PROBLEM TO SOLVE: Return each line of the entries that mentions the word "jbossdemocentral".

DATA PROVIDED:
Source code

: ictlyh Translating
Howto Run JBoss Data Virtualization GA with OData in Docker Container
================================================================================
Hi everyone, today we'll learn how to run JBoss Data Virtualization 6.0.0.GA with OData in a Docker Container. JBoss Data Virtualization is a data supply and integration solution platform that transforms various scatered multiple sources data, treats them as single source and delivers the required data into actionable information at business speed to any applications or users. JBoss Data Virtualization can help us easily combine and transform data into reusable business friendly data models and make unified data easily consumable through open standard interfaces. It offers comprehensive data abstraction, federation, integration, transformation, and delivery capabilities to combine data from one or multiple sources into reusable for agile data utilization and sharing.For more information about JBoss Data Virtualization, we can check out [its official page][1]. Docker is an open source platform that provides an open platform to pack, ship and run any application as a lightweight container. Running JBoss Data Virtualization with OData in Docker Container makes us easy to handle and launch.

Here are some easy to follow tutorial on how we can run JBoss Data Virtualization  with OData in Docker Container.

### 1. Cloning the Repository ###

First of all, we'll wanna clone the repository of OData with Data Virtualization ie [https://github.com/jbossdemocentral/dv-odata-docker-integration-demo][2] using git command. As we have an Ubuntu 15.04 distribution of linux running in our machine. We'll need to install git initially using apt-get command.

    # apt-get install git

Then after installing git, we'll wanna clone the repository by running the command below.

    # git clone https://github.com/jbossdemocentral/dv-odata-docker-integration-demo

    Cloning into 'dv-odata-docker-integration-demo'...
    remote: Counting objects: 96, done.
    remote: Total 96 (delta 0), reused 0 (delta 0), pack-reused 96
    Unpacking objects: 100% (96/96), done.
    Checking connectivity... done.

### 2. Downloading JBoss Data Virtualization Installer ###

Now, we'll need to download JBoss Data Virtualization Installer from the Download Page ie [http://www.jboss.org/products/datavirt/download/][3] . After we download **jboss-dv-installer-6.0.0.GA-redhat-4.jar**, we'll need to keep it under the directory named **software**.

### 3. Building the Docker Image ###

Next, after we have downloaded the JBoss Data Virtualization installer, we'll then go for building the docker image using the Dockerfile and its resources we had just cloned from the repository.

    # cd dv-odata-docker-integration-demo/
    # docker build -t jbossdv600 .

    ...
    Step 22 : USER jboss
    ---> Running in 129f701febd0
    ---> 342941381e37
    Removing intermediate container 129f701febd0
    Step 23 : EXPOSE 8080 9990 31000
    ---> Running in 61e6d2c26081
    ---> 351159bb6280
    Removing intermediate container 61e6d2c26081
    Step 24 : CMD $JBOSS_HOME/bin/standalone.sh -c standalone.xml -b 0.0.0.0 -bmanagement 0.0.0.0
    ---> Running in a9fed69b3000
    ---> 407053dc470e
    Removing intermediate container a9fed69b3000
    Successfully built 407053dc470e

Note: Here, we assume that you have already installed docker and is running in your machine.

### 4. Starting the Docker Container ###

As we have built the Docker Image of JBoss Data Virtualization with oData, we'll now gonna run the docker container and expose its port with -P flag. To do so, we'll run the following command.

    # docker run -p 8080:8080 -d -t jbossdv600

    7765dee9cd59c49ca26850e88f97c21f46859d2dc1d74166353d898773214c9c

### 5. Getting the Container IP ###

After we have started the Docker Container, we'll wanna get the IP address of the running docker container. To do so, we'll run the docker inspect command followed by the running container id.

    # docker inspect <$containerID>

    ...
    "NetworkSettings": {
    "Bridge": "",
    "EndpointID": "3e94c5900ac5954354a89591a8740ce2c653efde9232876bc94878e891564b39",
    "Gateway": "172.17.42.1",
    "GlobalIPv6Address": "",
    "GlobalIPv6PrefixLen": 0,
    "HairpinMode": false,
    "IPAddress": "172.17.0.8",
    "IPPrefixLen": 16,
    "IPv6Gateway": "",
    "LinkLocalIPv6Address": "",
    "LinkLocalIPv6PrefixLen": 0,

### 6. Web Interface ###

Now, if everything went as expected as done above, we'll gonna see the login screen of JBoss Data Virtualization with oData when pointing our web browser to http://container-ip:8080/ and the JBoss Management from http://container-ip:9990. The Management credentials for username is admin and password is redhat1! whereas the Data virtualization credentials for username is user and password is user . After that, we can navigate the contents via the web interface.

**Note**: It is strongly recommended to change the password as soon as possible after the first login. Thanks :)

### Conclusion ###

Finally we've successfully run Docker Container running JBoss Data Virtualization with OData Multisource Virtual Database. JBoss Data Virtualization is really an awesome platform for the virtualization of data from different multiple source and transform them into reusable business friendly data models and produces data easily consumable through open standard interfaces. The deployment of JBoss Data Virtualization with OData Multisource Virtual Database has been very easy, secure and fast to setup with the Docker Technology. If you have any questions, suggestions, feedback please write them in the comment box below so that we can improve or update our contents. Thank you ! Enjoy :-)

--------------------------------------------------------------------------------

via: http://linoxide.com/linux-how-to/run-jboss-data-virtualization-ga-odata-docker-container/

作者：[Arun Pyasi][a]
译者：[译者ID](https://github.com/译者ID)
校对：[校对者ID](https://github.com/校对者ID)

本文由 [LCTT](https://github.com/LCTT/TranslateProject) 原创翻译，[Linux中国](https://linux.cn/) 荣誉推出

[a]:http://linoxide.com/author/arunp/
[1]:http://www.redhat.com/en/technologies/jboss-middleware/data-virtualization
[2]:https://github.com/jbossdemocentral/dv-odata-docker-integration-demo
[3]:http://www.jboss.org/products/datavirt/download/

...

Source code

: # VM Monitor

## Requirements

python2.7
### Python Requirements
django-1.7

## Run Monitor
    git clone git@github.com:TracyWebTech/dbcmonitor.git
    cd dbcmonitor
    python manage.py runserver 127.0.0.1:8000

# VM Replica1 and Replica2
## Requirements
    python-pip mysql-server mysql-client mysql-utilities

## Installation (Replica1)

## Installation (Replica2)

WRITTEN REPLY:
First of all, we'll wanna clone the repository of OData with Data Virtualization ie [https://github.com/jbossdemocentral/dv-odata-docker-integration-demo][2] using git command. As we have an Ubuntu 15.04 distribution of linux running in our machine. We'll need to install git initially using apt-get command.
    # git clone https://github.com/jbossdemocentral/dv-odata-docker-integration-demo
[2]:https://github.com/jbossdemocentral/dv-odata-docker-integration-demo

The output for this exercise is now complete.